Dear Reviewer,We would like to thank you for your positive opinion on our manuscript and valuable suggestions to improve it.

Concerning SEM: in my opinion it would be convenient to express the amplification used, in Figure 3, beyond the microorganisms legnth - a single HE image pointing the pulmonary lobule localization of the collected tissue for SEM would be clinically relevant beyond technically informative.

We added the following specification of SEM magnification for all SEM images in Figure 3 to the legends:Primary magnification of SEM images were: A –1000×; B and C -3500×; D -10 000×; E -6500×; F -12 000×; G -20 000×, and H -25 000×.

We also prepared two new composed images for Supplementary Materials. In Figure S2, we used panels A,B, C, and D of Figure 3 of the manuscript. We combined them with new six panels with optical microscopy of consecutive sections stained by GMS (panel H) and H&E (panels I and J), the optical scan of the GMS stained section corresponding to the optical microscopy image in panel H (panel E), camera image of sections on SEM support stub (panel F), and SEM navigation image (panel G). This should allow the readers to locate SEM images used in Figure 3 to the lung lobe section.

The similar approach we used for Figure S3 we composed already used panels E, F, G, and H of Figure 3 of the manuscript, documenting Pseudomonas infection with two new SEM navigation images. This should also allow the readers to locate the SEM images of Pseudomonas infection used in Figure 3 correctly to the lung lobe section.
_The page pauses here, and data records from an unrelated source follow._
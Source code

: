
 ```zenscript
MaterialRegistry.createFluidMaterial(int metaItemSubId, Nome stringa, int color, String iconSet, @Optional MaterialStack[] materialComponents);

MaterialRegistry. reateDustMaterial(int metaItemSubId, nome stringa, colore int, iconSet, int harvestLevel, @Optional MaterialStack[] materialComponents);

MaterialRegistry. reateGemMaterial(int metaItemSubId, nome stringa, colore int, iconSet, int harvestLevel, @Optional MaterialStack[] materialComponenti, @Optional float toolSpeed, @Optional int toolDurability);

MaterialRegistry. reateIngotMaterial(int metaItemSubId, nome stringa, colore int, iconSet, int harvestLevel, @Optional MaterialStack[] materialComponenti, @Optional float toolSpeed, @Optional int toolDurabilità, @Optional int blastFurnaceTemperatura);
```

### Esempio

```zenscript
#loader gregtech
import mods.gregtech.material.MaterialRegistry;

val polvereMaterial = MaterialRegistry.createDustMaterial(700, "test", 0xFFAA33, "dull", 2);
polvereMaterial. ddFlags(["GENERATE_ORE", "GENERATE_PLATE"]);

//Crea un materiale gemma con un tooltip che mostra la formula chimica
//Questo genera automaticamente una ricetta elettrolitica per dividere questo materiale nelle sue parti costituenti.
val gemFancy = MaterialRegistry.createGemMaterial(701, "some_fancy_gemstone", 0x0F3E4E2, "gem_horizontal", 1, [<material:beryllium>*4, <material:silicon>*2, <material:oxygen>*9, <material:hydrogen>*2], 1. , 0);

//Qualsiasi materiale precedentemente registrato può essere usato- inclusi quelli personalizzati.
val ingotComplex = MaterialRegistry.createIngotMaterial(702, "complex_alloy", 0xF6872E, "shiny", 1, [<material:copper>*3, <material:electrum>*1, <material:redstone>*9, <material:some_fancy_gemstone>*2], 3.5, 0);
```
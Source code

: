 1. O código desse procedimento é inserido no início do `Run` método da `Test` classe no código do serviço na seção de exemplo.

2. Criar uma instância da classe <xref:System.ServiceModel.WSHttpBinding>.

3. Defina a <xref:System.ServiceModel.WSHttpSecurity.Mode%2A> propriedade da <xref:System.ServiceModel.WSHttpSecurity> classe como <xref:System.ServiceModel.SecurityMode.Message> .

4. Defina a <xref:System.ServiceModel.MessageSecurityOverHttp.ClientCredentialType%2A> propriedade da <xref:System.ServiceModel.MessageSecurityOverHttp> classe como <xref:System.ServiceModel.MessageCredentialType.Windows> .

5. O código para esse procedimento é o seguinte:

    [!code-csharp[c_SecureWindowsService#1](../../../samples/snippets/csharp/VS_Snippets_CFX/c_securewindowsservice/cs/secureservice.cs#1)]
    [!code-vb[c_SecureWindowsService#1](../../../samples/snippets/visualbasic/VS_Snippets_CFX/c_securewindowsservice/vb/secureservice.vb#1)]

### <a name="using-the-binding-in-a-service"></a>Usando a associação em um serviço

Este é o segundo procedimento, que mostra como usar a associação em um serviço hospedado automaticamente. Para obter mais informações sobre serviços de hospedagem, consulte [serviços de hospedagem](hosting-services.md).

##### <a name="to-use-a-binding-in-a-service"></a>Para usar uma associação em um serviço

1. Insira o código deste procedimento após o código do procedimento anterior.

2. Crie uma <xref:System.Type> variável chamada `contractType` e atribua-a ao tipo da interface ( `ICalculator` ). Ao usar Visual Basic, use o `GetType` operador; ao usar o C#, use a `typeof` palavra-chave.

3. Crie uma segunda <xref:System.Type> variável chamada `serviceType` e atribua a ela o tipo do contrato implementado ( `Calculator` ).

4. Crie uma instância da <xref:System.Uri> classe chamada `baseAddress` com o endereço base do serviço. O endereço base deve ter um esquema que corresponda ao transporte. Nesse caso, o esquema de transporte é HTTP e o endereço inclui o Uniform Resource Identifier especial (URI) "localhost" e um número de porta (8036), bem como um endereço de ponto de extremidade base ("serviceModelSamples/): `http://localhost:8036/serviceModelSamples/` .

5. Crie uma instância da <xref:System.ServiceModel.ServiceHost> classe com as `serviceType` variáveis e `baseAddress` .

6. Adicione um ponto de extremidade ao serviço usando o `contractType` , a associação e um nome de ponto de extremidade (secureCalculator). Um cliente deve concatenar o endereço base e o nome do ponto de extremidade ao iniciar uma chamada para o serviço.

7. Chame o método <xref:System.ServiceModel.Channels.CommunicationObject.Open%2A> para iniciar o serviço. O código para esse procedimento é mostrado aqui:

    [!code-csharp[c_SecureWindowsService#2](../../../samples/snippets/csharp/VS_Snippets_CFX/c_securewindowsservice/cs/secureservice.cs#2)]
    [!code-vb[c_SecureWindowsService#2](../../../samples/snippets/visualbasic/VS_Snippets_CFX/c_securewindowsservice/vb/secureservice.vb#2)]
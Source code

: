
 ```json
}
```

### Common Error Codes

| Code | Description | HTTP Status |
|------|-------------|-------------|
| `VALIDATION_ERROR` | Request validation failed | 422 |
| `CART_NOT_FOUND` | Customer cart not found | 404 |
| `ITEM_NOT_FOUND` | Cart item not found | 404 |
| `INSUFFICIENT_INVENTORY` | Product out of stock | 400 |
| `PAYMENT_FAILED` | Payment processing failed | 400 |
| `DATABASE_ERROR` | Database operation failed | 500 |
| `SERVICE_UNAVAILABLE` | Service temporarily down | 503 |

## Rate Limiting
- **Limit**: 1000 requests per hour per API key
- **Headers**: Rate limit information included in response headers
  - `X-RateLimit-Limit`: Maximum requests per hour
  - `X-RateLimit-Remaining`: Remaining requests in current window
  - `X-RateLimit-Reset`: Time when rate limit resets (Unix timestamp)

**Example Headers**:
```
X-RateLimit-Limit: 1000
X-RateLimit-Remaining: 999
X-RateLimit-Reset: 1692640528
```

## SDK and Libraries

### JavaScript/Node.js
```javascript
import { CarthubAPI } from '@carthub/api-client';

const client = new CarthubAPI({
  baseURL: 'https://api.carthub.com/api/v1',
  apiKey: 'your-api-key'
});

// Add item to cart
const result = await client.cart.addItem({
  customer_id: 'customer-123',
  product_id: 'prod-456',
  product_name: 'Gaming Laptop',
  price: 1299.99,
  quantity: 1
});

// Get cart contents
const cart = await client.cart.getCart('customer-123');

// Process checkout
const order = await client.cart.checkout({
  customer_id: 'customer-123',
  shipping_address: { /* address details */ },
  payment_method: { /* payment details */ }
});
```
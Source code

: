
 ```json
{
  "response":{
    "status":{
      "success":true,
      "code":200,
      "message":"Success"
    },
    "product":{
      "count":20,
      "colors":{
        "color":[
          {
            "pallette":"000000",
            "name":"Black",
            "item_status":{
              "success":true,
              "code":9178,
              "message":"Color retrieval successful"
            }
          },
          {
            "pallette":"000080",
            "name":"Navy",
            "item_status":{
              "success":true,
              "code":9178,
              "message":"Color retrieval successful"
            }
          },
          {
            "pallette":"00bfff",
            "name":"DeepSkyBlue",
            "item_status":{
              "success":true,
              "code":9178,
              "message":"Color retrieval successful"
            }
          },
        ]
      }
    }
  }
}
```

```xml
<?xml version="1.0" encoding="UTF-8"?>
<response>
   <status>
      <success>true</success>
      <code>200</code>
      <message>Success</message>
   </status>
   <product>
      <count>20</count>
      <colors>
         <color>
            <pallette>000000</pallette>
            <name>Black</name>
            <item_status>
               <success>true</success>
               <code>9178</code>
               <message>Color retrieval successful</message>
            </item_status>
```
Results and Discussion deserve to be presented apart, in order to follow the research conclusions and to inte-grate in the actual knowledge.

In the manuscript, we split the “Results and Discussion” into two separate parts. We added appropriate text referring to the new figures in the ”Supplementary Materials” to the manuscript’s Results part and also three more references to the newly rewritten Discussion.

Round 2

Reviewer 2 Report

Authors answered my question honestly and sincerely. Manuscript can be accepted in present form.

Reviewer 3 Report

The Authors may congratulate: methodology standing point has been achieved, as well reproducible results to be followed.